Então vamos lá: você tem seus três ovos batidos com uma colher de leite. Sua frigi de 20 cms tá quentinha ali no fogo médio. Você derrete manteiga (ou aquece a gordura que preferir), despeja a mistura de ovos e saca sua espátula nova.
Olho nas bordas: ficou opaca, pega a espatulinha e puxa a borda pro centro. O ovo cru vai escorrer e preencher o espaço que você abriu. Vai fazendo isso com a borda toda, quantas vezes precisar, até o ovo parar de escorrer. Parou? Dobra e manda pro prato.
(Pra ela ficar dourada real, a técnica profissa é, depois de dobrar, escorregar um quadradinho de manteiga entre a frigideira e a omelete, pra dar um bronze na superfície. Fica lindo. Mas eu pulo essa parte.)
7. Mas como assim dobra e manda pro prato?

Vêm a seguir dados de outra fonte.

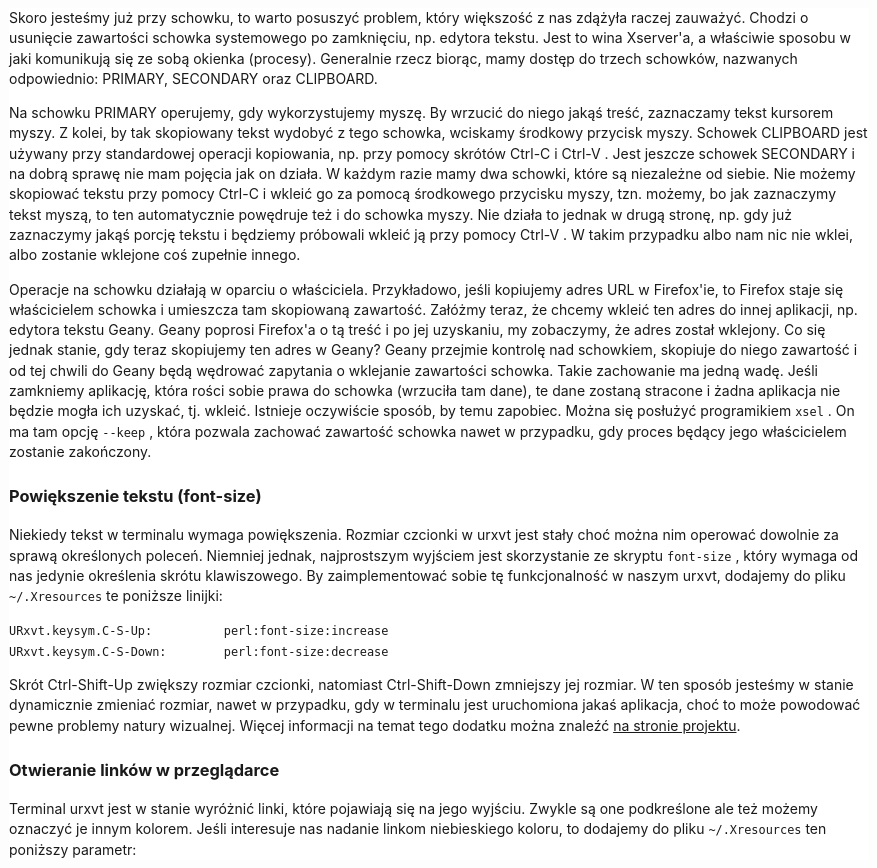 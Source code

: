 Skoro jesteśmy już przy schowku, to warto posuszyć problem, który większość z nas zdążyła raczej
zauważyć. Chodzi o usunięcie zawartości schowka systemowego po zamknięciu, np. edytora tekstu. Jest
to wina Xserver'a, a właściwie sposobu w jaki komunikują się ze sobą okienka (procesy). Generalnie
rzecz biorąc, mamy dostęp do trzech schowków, nazwanych odpowiednio: PRIMARY, SECONDARY oraz
CLIPBOARD.

Na schowku PRIMARY operujemy, gdy wykorzystujemy myszę. By wrzucić do niego jakąś treść, zaznaczamy
tekst kursorem myszy. Z kolei, by tak skopiowany tekst wydobyć z tego schowka, wciskamy środkowy
przycisk myszy. Schowek CLIPBOARD jest używany przy standardowej operacji kopiowania, np. przy
pomocy skrótów Ctrl-C i Ctrl-V . Jest jeszcze schowek SECONDARY i na dobrą sprawę nie mam pojęcia
jak on działa. W każdym razie mamy dwa schowki, które są niezależne od siebie. Nie możemy skopiować
tekstu przy pomocy Ctrl-C i wkleić go za pomocą środkowego przycisku myszy, tzn. możemy, bo jak
zaznaczymy tekst myszą, to ten automatycznie powędruje też i do schowka myszy. Nie działa to jednak
w drugą stronę, np. gdy już zaznaczymy jakąś porcję tekstu i będziemy próbowali wkleić ją przy
pomocy Ctrl-V . W takim przypadku albo nam nic nie wklei, albo zostanie wklejone coś zupełnie
innego.

Operacje na schowku działają w oparciu o właściciela. Przykładowo, jeśli kopiujemy adres URL w
Firefox'ie, to Firefox staje się właścicielem schowka i umieszcza tam skopiowaną zawartość. Załóżmy
teraz, że chcemy wkleić ten adres do innej aplikacji, np. edytora tekstu Geany. Geany poprosi
Firefox'a o tą treść i po jej uzyskaniu, my zobaczymy, że adres został wklejony. Co się jednak
stanie, gdy teraz skopiujemy ten adres w Geany? Geany przejmie kontrolę nad schowkiem, skopiuje do
niego zawartość i od tej chwili do Geany będą wędrować zapytania o wklejanie zawartości schowka.
Takie zachowanie ma jedną wadę. Jeśli zamkniemy aplikację, która rości sobie prawa do schowka
(wrzuciła tam dane), te dane zostaną stracone i żadna aplikacja nie będzie mogła ich uzyskać, tj.
wkleić. Istnieje oczywiście sposób, by temu zapobiec. Można się posłużyć programikiem `xsel` . On ma
tam opcję `--keep` , która pozwala zachować zawartość schowka nawet w przypadku, gdy proces będący
jego właścicielem zostanie zakończony.

### Powiększenie tekstu (font-size)

Niekiedy tekst w terminalu wymaga powiększenia. Rozmiar czcionki w urxvt jest stały choć można nim
operować dowolnie za sprawą określonych poleceń. Niemniej jednak, najprostszym wyjściem jest
skorzystanie ze skryptu `font-size` , który wymaga od nas jedynie określenia skrótu klawiszowego. By
zaimplementować sobie tę funkcjonalność w naszym urxvt, dodajemy do pliku `~/.Xresources` te
poniższe linijki:

    URxvt.keysym.C-S-Up:          perl:font-size:increase
    URxvt.keysym.C-S-Down:        perl:font-size:decrease

Skrót Ctrl-Shift-Up zwiększy rozmiar czcionki, natomiast Ctrl-Shift-Down zmniejszy jej rozmiar. W
ten sposób jesteśmy w stanie dynamicznie zmieniać rozmiar, nawet w przypadku, gdy w terminalu jest
uruchomiona jakaś aplikacja, choć to może powodować pewne problemy natury wizualnej. Więcej
informacji na temat tego dodatku można znaleźć [na stronie
projektu](https://github.com/majutsushi/urxvt-font-size).

### Otwieranie linków w przeglądarce

Terminal urxvt jest w stanie wyróżnić linki, które pojawiają się na jego wyjściu. Zwykle są one
podkreślone ale też możemy oznaczyć je innym kolorem. Jeśli interesuje nas nadanie linkom
niebieskiego koloru, to dodajemy do pliku `~/.Xresources` ten poniższy parametr:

Vem com a espátula no lugar em que o cabo encontra com a frigideira e dobra dali. Aí você chega a frigideira perto do prato, dá uma inclinadinha no prato, pra ele formar um V com a frigi. E, com cuidado, o prato vai voltando pra horizontal e a frigideira vai deitando em cima dele.

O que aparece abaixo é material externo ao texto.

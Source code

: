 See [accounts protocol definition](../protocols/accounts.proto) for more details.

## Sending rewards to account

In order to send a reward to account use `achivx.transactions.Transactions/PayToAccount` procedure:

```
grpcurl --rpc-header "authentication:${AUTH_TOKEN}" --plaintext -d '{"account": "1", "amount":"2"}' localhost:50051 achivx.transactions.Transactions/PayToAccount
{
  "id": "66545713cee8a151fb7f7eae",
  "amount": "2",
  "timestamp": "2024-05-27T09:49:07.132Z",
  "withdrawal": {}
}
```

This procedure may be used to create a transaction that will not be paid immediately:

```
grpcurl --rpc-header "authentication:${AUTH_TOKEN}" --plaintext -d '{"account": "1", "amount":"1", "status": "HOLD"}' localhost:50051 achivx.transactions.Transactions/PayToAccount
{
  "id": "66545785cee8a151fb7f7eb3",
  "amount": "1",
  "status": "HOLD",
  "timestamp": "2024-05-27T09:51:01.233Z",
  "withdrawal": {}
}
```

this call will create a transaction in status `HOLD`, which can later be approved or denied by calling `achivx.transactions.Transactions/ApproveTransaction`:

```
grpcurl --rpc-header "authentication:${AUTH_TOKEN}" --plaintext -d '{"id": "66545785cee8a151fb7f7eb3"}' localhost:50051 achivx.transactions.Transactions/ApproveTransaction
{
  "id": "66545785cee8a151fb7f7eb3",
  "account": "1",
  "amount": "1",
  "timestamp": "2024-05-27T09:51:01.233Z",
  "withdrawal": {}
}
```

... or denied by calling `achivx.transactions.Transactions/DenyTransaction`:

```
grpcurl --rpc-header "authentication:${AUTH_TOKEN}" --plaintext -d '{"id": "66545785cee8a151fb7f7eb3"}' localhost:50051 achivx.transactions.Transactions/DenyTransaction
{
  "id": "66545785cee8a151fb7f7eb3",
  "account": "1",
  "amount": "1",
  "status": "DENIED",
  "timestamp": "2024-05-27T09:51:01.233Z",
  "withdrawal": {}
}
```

Juro que é só assistir esse trecho aqui e imitar. E repetir. Uma hora fica automático.
Parêntese: recheio
Essa é minha técnica favorita pra omeletes recheadas. Quando você puxou a ultima bordinha e o ovo não escorreu, é só colocar o recheio na metade mais distante do cabo. Assim quando você fizer sua dobra, não precisa carregar peso de recheio (lembra, é tudo delicado e a omelete talvez quebre).
Atenção: se você for rechear sua omelete com queijo, não espere ela firmar demais. Você precisa do tempo pro queijo derreter. Pode salpicar o queijo ralado (derrete mais rápido) na superfície inteira, assim derrete mais rápido. E não exagera na quantidade – ou, até tudo derreter, sua omelete estará dura.
Atenção 2: é meio óbvio, mas sempre prepare o recheio antes. Vai usar queijo? Deixa ele já ralado no potinho, igual programa de TV. Vai usar tomate cortado? Mesma coisa. Espinafre, cebola ou cogumelo refogados? Faz o refogado antes e deixa ele prontinho no pote do lado (aliás, escorre bem o líquido se tiver).
8. Próximo passo: outro nível
Daqui pra frente é tudo detalhe. Mas são eles que vão levar à omelete francesa clássica. No vídeo do Pépin, entramos neste trecho aqui.
Os detalhes pra passar de fase na omelete são:
Menos calor. A panela tem que estar quentinha, mas não tão quente. Abaixa o fogo um tiquinho.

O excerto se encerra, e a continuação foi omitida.